Bacterial cellulose (BC) is a fascinating and renewable natural nanomaterial characterized by favorable properties such as remarkable mechanical properties, porosity, water absorbency, moldability, biodegradability and excellent biological affinity. Intensive research and exploration in the past few decades on BC nanomaterials mainly focused on their biosynthetic process to achieve the low-cost preparation and application in medical, food, advanced acoustic diaphragms, and other fields. These investigations have led to the emergence of more diverse potential applications exploiting the functionality of BC nanomaterials. This review gives a summary of construction strategies including biosynthetic modification, chemical modification, and different in situ and ex situ patterns of functionalization for the preparation of advanced BC-based functional nanomaterials. The major studies being directed toward elaborate designs of highly functionalized material systems for many-faceted prospective applications.
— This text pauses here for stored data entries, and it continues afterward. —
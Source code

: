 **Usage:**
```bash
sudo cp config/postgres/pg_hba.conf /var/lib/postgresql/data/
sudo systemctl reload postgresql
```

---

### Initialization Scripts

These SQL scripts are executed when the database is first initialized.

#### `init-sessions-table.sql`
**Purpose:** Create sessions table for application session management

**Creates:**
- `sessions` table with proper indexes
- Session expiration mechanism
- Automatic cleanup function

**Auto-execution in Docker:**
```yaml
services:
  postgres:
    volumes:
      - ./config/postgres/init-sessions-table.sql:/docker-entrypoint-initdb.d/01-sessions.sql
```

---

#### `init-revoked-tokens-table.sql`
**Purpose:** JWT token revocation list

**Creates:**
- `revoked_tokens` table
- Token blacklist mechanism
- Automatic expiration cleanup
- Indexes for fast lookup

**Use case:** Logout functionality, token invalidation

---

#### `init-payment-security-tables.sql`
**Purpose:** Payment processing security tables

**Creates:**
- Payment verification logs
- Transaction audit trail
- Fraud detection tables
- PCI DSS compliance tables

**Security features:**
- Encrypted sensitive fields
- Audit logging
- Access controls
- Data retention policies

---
Simple biosynthetic or chemical modification on BC surface can improve its compatibility with different matrix and expand its utilization in nano-related applications. Moreover, based on the construction strategies of functional nanomaterial system, different guest substrates including small molecules, inorganic nanoparticles or nanowires, and polymers can be incorporated onto the surfaces of BC nanofibers to prepare various functional nanocomposites with outstanding properties, or significantly improved physicochemical, catalytic, optoelectronic, as well as magnetic properties. We focus on the preparation methods, formation mechanisms, and unique performances of the different BC derivatives or BC-based nanocomposites. The special applications of the advanced BC-based functional nanomaterials, such as sensors, photocatalytic nanomaterials, optoelectronic devices, and magnetically responsive membranes are also critically and comprehensively reviewed.
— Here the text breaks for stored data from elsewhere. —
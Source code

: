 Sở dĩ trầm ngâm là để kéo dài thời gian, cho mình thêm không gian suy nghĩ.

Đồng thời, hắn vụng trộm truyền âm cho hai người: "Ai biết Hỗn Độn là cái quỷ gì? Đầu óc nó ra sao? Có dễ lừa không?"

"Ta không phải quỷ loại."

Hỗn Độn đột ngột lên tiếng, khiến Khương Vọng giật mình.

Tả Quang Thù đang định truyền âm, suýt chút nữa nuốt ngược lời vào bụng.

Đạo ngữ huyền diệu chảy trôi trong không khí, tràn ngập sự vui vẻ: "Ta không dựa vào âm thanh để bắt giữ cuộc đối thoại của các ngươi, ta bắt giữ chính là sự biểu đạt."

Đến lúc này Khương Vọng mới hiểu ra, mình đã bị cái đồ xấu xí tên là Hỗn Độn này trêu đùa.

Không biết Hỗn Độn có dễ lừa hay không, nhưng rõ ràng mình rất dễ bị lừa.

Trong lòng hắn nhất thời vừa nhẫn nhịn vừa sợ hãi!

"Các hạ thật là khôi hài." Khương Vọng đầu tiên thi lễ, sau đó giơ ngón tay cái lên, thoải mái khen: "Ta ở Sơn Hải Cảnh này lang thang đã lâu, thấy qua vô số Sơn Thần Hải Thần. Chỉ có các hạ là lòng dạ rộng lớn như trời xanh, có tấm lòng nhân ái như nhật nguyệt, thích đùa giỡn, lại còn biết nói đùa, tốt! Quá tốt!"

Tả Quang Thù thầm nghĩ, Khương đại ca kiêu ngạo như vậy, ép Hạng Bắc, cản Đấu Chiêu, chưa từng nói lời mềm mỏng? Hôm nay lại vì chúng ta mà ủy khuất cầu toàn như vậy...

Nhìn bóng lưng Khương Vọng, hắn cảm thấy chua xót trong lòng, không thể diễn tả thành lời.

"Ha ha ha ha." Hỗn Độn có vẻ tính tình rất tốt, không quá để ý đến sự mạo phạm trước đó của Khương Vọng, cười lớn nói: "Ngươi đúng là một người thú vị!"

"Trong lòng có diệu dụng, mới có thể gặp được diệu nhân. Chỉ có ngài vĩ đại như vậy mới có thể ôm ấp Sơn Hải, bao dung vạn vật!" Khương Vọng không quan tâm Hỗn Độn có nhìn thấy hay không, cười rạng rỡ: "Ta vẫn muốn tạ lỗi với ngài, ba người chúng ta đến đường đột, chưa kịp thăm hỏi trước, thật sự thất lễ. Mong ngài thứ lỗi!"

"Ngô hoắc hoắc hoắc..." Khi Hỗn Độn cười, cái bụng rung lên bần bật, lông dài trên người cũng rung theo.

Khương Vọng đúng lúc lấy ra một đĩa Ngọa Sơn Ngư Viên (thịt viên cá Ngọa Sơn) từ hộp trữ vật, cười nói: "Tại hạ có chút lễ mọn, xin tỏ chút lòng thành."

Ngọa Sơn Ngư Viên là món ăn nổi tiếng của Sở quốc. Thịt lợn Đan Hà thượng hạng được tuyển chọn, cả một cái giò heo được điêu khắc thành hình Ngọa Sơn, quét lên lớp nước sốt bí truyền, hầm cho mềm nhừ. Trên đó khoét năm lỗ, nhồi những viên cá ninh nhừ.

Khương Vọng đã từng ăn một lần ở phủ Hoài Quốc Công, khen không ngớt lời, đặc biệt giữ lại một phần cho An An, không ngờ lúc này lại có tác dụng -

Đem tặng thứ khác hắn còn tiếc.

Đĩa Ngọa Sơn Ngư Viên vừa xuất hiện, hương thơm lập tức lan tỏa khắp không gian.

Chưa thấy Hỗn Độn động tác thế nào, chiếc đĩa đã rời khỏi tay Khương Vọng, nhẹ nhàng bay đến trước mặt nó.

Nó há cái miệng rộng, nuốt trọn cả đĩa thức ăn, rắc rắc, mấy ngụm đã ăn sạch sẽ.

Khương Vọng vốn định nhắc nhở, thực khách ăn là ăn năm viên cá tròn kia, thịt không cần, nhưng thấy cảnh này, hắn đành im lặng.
Polyol mediated synthesis of ZnO nanoparticles templated by bacterial cellulose

Zinc oxide nanoparticles have been successfully synthesized through a facile polyol method using bacterial cellulose (BC) as a template. BC membrane was used as a host matrix to introduce quantitatively Zn(2+) ions and then as nanoreactors to fabricate ZnO nanoparticles by hydrolysis of zinc acetate in a polyol medium. The influence of the concentration of zinc acetate and hydrolytic time on the morphologies and size of ZnO nanoparticles were investigated. The results indicated that the uniform spherical ZnO nanoparticles were incorporated into BC fibers. The resulting nanocomposites show good mechanical properties and high photocatalytic activity in the degradation of methyl orange.

High photocatalytic properties of zinc oxide nanoparticles with amidoximated bacterial cellulose nanofibers as templates

The freshly prepared water-wet amidoximated bacterial cellulose (Am-BC) serves as an effective nanoreactor to synthesis zinc oxide nanoparticles by in situ polyol method. The obtained ZnO/Am-BC nanocomposites have been characterized by field emission scanning electron microscopy (FE-SEM), X-ray diffraction (XRD), Fourier transformed infrared spectroscopy (FTIR) and thermogravimetric analysis (TGA). The influence of the zinc acetate concentration on the morphologies and size of ZnO nanoparticles and the possible formation mechanism were discussed. The results indicated that uniform ZnO nanoparticles were homogeneously anchored on the Am-BC nanofibers through strong interaction between the hydroxyl and amino groups of Am-BC and ZnO nanoparticles. The loading content of ZnO nanoparticles is higher using Am-BC as a template than using the unmodified bacterial cellulose. The resultant nanocomposite synthesized at 0.05 wt% shows a high photocatalytic activity (92%) in the degradation of methyl orange.